* The records

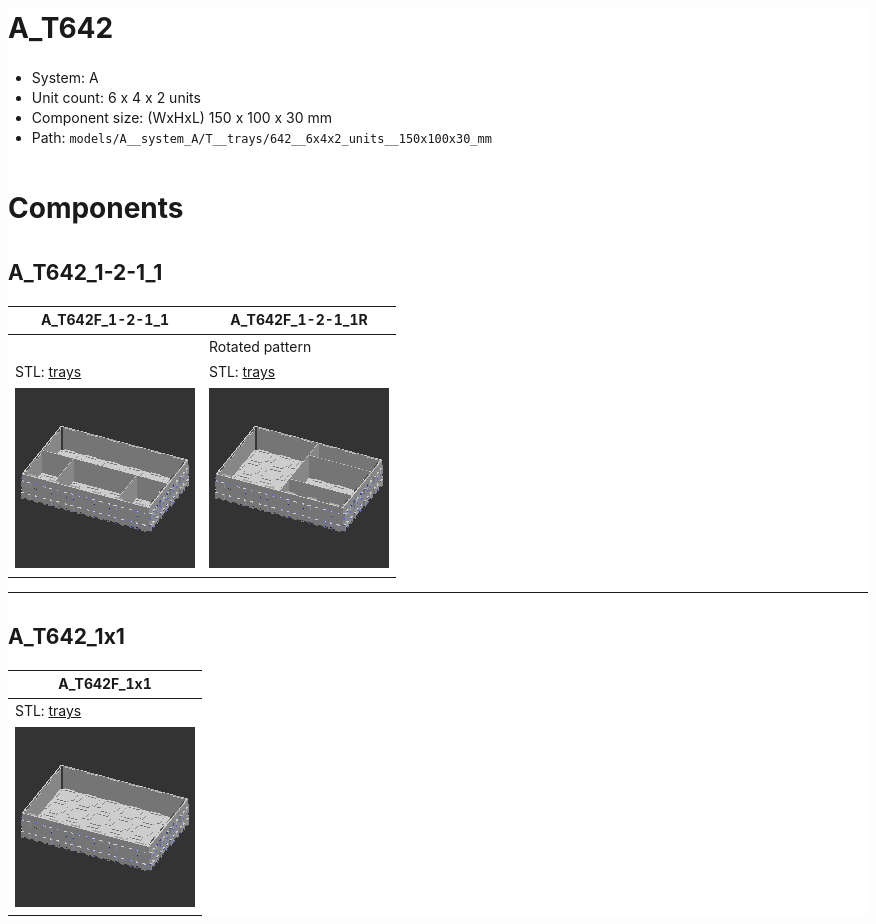 # A_T642
* System: A
* Unit count: 6 x 4 x 2 units
* Component size: (WxHxL) 150 x 100 x 30 mm
* Path: `models/A__system_A/T__trays/642__6x4x2_units__150x100x30_mm`
# Components
## A_T642_1-2-1_1
| **A_T642F_1-2-1_1** | **A_T642F_1-2-1_1R** | 
| --- | --- | 
|  | Rotated pattern | 
| STL: [trays](https://github.com/CZDanol/DNLTray/releases/latest/download/DNLTray_A_trays.zip) | STL: [trays](https://github.com/CZDanol/DNLTray/releases/latest/download/DNLTray_A_trays.zip) | 
| ![preview](png/A_T642F_1-2-1_1.png) | ![preview](png/A_T642F_1-2-1_1R.png) | 


---
## A_T642_1x1
| **A_T642F_1x1** | 
| --- | 
| STL: [trays](https://github.com/CZDanol/DNLTray/releases/latest/download/DNLTray_A_trays.zip) | 
| ![preview](png/A_T642F_1x1.png) |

* Exercise goal
Could you output the full set of entries exactly, skipping every picture?

* Answer to the exercise
 # A_T642
* System: A
* Unit count: 6 x 4 x 2 units
* Component size: (WxHxL) 150 x 100 x 30 mm
* Path: `models/A__system_A/T__trays/642__6x4x2_units__150x100x30_mm`
# Components
## A_T642_1-2-1_1
| **A_T642F_1-2-1_1** | **A_T642F_1-2-1_1R** | 
| --- | --- | 
|  | Rotated pattern | 
| STL: [trays](https://github.com/CZDanol/DNLTray/releases/latest/download/DNLTray_A_trays.zip) | STL: [trays](https://github.com/CZDanol/DNLTray/releases/latest/download/DNLTray_A_trays.zip) | 
| ![preview](png/A_T642F_1-2-1_1.png) | ![preview](png/A_T642F_1-2-1_1R.png) | 


---
## A_T642_1x1
| **A_T642F_1x1** | 
| --- | 
| STL: [trays](https://github.com/CZDanol/DNLTray/releases/latest/download/DNLTray_A_trays.zip) | 
| ![preview](png/A_T642F_1x1.png) |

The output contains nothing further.